There were still obstacles that Papak and his brother would have to face. Though commonplace in the music industry, Papak and Waverley have seen more than their fair share of line-up changes. It might be tough for outsiders to work their way into the synergy that Papak and his brother have created, yet Waverley have managed to find a line-up that’s firing on all cylinders. When asked about the band’s members, Papak’s answer serves as a testament to the band’s dedication.

“There’s the current four. When we first started, one of our housemates was playing with us, but he left. Then we got another set of drummers who played bass and drums. It was a very different band at the time. We didn’t necessarily have any direction; we were just playing just for the sake of playing. It was great while it lasted, but it was clear there was no direction. Girlfriends getting involved and that sort of thing. And then we got our old housemate back in the fold. Our bassist used to play with The Wellingtons and said, ‘Hey, you need someone to play with you guys?'”

With their line-up settled and strong, Waverley were ready to move forward and record Challenger, their debut full-length. Full of soaring choruses and equal parts grit and emotion, it’s a record that has both staying power and a sense of immediacy. In taking their time, Waverley surrounded themselves with people like producer Craig Harnath (Franz Ferdinand, Jet) and Jack The Bear (Silverchair, Eskimo Joe) who mastered Challenger.

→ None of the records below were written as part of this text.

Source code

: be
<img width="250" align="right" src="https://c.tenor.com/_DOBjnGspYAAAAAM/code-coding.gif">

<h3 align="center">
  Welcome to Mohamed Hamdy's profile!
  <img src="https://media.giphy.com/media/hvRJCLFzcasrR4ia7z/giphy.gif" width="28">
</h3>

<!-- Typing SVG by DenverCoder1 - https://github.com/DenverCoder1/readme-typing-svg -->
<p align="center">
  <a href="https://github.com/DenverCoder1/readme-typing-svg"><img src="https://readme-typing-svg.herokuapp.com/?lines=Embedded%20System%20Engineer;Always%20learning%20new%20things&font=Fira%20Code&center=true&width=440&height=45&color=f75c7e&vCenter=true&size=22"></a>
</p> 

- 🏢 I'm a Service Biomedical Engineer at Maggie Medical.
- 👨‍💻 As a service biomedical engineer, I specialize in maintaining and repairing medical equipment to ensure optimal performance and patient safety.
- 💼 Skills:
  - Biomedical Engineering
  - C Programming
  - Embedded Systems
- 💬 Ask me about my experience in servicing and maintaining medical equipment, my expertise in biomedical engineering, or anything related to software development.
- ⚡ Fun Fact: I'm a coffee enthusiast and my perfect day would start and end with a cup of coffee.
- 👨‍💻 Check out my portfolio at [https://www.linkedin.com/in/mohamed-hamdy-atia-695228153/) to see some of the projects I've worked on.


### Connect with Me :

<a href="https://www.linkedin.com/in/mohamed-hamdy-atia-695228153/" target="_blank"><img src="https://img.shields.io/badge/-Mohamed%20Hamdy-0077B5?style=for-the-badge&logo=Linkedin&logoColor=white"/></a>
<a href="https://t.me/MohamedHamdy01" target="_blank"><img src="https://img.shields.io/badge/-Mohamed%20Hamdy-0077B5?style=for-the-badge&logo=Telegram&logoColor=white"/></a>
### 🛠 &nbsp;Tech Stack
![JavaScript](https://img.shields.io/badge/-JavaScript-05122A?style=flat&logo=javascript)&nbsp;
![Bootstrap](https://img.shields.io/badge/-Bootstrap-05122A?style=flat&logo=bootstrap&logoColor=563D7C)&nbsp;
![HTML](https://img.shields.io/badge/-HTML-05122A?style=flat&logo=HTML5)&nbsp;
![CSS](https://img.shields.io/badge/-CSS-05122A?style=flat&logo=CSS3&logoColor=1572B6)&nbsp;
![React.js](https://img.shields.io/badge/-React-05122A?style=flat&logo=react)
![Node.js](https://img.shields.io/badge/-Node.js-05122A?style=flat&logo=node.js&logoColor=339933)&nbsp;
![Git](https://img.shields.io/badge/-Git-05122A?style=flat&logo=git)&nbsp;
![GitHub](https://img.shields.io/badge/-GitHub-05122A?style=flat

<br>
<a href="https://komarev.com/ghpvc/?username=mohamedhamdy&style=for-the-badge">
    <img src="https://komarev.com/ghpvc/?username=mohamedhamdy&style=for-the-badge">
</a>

The band then chose to release two singles, Where Were You? and Paper Walls before its release. Papak admits that these two tracks should represent what Challenger has to offer.

“They’re quite representative of the record. Where Were You, the first song we released has a lot of energy. It’s not necessarily all going to be anthemic but with the song it shows that the album has an arc to it. But Paper Walls, the second song we’ve released should really be considered more representative of where the album stands.”

Though Waverley have endured enough line-up changes to make many consider a life outside of music, Papak remains determined and focused on the future. He understands that for his band to get better, one thing needs to happen. And suddenly, the title of Waverley’s debut makes a hell of a lot more sense.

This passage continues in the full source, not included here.